Exercise objective >>
Lines below that hold the word "geometry" must be copied in full.

★ ★ ★ ★ ★ ★ ★

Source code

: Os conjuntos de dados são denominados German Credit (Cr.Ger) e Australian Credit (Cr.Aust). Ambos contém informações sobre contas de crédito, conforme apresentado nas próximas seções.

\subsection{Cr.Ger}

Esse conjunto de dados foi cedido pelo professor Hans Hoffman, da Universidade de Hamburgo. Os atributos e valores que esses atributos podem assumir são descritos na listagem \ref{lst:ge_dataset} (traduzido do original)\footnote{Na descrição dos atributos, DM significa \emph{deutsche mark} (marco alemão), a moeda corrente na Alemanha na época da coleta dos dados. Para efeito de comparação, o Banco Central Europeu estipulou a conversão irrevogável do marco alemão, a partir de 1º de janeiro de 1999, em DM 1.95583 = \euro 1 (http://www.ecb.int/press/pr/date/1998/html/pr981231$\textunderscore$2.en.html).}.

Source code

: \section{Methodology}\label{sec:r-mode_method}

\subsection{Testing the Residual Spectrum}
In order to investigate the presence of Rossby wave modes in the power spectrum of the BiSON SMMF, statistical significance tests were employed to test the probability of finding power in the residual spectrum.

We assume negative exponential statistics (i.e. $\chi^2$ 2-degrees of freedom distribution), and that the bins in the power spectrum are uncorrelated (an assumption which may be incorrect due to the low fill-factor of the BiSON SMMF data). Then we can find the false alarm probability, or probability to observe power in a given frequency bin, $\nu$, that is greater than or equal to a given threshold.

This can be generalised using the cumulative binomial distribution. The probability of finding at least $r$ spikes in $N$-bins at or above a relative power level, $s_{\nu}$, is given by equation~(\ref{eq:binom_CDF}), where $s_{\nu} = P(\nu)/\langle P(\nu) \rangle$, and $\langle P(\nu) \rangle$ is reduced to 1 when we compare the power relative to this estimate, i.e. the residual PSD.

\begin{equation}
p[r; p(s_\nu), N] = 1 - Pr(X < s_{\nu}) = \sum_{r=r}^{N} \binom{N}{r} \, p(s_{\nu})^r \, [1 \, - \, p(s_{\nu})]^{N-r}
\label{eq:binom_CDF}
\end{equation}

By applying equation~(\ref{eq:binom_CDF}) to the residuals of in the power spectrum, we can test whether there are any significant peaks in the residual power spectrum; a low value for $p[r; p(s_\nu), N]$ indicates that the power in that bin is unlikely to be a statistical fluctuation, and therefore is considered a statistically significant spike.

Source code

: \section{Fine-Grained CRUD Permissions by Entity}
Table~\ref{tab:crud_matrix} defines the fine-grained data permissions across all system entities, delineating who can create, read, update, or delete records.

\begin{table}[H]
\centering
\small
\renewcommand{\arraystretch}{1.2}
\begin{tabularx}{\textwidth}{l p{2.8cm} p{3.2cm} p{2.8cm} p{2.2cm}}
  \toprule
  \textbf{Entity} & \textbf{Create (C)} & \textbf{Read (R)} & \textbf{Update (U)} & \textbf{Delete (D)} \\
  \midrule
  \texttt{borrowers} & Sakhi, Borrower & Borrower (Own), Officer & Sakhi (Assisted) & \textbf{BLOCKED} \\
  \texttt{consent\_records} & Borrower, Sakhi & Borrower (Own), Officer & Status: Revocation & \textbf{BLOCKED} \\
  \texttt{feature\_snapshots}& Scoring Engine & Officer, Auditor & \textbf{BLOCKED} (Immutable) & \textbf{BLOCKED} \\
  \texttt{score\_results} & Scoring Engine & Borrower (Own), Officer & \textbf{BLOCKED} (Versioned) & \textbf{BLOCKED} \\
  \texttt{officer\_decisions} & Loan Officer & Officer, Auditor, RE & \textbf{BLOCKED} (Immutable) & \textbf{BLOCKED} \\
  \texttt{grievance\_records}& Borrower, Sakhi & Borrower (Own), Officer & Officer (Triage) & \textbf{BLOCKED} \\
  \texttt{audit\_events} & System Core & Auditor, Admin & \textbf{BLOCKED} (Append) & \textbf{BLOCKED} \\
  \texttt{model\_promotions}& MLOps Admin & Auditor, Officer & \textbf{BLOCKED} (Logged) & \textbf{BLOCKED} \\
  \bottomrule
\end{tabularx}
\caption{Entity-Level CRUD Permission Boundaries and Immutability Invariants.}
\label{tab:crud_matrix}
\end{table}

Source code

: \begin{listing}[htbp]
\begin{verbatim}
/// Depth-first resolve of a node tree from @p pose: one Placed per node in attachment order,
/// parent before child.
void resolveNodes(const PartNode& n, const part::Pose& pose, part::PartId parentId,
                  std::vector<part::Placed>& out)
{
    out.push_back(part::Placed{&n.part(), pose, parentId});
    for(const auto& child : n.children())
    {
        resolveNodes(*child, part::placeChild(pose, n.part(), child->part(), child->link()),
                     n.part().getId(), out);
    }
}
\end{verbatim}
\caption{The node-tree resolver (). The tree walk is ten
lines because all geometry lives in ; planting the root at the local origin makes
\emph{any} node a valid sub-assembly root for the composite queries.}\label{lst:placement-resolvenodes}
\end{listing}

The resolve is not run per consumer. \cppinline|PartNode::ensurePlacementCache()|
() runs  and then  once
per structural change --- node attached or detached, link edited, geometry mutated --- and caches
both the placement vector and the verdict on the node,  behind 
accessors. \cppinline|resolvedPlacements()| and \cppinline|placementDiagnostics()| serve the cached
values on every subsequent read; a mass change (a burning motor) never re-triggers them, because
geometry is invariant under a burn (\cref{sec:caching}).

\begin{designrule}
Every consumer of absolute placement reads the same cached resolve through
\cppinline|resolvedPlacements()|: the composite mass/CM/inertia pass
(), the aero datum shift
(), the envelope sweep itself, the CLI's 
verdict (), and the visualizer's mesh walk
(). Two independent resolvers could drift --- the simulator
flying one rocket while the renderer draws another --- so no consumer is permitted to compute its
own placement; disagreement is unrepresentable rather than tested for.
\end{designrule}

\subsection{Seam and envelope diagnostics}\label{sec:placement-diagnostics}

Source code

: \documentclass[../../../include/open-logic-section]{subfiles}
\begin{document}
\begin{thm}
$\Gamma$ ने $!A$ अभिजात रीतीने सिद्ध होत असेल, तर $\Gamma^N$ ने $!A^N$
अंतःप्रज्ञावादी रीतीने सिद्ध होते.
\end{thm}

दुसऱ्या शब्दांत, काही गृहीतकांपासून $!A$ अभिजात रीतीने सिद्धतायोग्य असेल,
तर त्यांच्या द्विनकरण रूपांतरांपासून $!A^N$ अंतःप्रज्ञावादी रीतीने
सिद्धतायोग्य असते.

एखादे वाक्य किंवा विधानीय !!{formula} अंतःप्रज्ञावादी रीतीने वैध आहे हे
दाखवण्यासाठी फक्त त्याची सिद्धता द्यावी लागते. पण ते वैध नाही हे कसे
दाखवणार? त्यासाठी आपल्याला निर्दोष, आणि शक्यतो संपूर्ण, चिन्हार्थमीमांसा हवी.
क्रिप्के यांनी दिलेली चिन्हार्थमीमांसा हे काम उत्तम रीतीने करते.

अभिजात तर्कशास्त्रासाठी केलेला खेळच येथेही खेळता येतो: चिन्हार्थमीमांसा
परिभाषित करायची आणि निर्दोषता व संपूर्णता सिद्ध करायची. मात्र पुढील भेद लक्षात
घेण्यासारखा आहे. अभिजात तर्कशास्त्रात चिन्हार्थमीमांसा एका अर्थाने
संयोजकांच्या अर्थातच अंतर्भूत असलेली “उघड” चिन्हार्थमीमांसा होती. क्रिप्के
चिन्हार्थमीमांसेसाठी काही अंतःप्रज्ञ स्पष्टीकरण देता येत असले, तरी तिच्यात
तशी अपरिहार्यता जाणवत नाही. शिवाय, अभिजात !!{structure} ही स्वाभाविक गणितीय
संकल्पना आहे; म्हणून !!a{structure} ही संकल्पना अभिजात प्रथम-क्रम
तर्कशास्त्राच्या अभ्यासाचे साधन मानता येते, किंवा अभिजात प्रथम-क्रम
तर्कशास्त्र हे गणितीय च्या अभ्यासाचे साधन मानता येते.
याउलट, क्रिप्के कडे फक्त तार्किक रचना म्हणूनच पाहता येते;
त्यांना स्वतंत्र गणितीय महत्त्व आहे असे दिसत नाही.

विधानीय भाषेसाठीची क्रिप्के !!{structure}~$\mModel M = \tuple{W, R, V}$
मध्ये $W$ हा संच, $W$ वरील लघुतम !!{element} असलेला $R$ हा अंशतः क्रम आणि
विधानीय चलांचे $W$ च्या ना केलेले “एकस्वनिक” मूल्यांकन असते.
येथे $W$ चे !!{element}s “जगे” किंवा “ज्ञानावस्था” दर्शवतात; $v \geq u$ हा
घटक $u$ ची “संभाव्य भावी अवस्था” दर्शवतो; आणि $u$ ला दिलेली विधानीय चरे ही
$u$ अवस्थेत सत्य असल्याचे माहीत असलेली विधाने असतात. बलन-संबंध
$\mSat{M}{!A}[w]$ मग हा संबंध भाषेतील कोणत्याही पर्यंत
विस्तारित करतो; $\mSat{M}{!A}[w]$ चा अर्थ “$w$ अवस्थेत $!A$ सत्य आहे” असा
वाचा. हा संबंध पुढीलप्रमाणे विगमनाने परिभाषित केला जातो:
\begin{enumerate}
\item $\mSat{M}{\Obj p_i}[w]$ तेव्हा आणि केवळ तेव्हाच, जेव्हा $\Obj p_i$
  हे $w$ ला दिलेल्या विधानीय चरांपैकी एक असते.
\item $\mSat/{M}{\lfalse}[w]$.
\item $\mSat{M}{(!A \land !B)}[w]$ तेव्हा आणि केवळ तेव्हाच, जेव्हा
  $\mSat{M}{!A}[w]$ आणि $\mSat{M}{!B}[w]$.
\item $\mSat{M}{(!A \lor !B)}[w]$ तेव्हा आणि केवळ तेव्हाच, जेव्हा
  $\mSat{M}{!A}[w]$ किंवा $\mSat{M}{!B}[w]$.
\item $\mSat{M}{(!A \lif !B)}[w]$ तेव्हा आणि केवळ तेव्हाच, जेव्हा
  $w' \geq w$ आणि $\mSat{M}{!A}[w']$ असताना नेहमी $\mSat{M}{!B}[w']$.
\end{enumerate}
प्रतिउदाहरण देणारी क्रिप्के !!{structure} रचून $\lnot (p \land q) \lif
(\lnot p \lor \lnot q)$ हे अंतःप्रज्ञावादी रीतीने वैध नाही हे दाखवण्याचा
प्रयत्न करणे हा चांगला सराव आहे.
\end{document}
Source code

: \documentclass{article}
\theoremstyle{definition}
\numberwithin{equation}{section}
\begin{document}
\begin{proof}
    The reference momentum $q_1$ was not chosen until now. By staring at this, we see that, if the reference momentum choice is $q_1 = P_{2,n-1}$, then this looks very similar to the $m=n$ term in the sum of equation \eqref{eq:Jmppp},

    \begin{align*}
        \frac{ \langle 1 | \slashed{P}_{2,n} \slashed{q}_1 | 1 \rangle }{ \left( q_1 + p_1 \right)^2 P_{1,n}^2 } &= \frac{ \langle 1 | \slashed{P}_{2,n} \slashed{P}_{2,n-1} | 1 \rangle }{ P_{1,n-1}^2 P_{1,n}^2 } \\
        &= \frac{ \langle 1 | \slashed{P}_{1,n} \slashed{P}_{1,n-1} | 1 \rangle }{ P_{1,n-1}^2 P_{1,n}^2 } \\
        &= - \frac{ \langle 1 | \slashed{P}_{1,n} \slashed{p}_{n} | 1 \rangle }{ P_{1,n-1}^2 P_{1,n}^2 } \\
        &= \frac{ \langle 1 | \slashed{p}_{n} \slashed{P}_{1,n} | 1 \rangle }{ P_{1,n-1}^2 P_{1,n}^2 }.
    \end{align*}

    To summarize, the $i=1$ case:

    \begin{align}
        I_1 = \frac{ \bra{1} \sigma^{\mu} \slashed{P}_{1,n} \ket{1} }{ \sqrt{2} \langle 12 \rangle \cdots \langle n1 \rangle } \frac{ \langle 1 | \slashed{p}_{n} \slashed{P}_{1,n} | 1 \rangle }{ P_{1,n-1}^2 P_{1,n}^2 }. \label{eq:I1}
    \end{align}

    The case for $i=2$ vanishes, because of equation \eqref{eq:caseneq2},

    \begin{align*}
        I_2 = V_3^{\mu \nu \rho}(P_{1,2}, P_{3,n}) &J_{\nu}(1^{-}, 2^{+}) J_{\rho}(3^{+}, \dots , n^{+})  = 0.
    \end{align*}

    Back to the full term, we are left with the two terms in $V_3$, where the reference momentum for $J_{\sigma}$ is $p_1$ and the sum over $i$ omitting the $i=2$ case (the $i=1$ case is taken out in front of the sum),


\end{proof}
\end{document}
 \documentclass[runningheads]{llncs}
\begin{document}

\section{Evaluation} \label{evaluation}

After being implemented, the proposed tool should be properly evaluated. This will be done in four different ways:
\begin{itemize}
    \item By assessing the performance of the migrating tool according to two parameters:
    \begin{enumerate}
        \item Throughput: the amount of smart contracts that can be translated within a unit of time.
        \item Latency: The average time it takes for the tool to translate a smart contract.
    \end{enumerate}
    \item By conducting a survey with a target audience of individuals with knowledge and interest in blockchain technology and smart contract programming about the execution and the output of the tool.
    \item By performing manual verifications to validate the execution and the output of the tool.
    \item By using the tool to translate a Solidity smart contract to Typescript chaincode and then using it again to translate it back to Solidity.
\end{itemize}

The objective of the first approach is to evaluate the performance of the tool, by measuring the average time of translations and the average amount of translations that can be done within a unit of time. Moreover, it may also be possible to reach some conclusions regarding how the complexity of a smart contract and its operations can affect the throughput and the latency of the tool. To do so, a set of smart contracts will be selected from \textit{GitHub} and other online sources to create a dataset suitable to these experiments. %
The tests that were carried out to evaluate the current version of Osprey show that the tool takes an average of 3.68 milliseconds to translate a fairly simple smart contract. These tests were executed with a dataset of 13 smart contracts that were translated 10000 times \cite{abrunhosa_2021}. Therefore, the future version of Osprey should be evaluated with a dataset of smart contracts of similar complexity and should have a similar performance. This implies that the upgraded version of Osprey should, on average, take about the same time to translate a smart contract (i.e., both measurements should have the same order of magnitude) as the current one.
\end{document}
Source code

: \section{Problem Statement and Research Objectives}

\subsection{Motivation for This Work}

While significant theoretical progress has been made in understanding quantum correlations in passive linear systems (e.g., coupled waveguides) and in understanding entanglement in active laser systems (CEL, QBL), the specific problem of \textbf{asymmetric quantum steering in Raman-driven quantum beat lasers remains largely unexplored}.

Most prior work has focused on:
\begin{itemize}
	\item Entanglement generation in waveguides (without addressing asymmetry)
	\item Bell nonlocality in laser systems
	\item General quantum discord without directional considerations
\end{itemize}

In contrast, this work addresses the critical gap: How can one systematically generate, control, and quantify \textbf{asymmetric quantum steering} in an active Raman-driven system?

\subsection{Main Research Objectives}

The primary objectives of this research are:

★ ★ ★ ★ ★ ★ ★

Answer to this exercise >>
lines because all geometry lives in ; planting the root at the local origin makes
per structural change --- node attached or detached, link edited, geometry mutated --- and caches
geometry is invariant under a burn (\cref{sec:caching}).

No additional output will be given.